**Your goal:** Find the lines below that include the word "issue" and report how many there are, with no other text.

**Study material:**
——————————
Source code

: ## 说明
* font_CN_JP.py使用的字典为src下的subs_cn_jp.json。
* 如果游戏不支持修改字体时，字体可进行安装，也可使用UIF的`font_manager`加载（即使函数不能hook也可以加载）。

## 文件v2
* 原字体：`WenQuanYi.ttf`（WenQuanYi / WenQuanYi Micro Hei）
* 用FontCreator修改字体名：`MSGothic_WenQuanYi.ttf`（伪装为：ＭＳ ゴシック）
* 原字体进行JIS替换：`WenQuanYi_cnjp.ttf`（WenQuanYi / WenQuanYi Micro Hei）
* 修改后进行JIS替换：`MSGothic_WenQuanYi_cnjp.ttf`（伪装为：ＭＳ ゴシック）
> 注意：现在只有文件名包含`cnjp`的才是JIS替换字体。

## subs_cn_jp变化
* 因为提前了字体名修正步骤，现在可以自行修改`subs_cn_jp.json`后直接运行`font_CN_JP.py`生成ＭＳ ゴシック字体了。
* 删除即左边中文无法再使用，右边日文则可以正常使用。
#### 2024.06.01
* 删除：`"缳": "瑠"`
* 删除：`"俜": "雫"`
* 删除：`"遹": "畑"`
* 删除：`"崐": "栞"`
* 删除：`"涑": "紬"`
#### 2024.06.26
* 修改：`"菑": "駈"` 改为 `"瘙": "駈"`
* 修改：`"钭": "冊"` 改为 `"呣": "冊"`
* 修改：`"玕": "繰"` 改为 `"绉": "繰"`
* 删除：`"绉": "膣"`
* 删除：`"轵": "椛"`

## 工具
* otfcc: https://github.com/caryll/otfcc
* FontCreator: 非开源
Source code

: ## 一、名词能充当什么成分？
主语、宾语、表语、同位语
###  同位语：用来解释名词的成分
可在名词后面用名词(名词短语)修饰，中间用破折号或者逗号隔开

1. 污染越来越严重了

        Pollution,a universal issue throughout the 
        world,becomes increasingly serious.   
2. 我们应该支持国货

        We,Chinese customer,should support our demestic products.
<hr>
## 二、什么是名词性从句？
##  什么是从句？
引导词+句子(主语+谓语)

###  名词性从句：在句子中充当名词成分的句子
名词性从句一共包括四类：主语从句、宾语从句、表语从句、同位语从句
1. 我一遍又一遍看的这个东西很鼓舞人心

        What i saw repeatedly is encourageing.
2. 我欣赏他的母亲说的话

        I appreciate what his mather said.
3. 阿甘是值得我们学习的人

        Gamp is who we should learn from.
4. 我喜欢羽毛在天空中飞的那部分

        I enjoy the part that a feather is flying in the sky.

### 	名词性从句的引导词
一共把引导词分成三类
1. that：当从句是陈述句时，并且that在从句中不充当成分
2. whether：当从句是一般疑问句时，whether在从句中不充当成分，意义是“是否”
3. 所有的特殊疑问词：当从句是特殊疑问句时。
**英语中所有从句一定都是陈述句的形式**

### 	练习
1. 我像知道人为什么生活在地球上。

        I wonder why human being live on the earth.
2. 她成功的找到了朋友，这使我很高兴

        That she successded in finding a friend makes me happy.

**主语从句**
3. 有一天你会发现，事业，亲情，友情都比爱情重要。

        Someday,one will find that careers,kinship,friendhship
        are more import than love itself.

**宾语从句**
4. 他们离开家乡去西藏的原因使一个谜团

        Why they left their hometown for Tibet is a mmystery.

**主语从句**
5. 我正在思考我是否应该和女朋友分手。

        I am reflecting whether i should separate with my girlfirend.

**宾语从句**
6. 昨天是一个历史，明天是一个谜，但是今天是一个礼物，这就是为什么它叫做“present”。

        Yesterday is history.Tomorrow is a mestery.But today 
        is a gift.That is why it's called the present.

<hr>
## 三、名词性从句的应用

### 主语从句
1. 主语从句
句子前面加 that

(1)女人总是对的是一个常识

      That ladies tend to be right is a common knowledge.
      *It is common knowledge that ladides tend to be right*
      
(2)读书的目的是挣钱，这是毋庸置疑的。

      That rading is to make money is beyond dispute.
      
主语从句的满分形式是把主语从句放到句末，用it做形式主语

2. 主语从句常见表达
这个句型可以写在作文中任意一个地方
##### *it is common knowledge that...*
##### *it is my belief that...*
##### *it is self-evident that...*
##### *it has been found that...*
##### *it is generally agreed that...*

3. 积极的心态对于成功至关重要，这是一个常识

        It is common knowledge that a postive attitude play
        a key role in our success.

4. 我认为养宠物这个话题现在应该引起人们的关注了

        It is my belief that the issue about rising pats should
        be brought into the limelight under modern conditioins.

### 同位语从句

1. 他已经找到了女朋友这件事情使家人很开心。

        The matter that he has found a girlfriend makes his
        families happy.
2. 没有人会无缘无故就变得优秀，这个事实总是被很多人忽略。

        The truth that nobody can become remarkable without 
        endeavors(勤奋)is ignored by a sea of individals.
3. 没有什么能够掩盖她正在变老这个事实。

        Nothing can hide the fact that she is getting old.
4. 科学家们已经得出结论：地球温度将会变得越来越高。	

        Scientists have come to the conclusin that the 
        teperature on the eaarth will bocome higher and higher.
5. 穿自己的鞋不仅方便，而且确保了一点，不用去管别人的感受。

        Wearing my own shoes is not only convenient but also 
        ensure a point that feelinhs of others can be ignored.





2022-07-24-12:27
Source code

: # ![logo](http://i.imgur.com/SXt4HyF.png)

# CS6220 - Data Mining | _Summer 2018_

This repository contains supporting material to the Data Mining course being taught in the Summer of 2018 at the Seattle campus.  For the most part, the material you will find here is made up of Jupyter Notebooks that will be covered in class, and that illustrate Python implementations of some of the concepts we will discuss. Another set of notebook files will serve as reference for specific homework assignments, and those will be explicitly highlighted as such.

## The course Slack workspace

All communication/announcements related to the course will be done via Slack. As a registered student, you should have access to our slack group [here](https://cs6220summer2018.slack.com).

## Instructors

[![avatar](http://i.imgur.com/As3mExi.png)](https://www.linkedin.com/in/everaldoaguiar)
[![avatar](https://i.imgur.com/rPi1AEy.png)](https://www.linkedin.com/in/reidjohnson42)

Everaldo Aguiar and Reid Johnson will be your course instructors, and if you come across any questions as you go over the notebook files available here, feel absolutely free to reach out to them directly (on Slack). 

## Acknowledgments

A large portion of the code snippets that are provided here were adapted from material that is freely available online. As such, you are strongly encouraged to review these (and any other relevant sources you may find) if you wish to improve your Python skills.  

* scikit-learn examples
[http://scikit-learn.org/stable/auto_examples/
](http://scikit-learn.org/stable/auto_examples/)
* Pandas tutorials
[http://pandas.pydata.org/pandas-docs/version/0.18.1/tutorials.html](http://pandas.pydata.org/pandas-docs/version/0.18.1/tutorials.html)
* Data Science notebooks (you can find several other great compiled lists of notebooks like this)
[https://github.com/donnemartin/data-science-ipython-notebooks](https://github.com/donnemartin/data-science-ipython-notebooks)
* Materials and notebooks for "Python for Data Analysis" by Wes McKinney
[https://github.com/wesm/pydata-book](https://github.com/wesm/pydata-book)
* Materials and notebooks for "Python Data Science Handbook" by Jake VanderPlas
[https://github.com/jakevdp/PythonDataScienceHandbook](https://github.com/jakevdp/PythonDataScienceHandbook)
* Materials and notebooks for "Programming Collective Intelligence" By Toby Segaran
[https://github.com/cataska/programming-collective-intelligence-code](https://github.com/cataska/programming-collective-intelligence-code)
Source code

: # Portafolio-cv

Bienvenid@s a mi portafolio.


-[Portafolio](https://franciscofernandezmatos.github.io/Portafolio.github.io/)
——————————
**Task response:** 2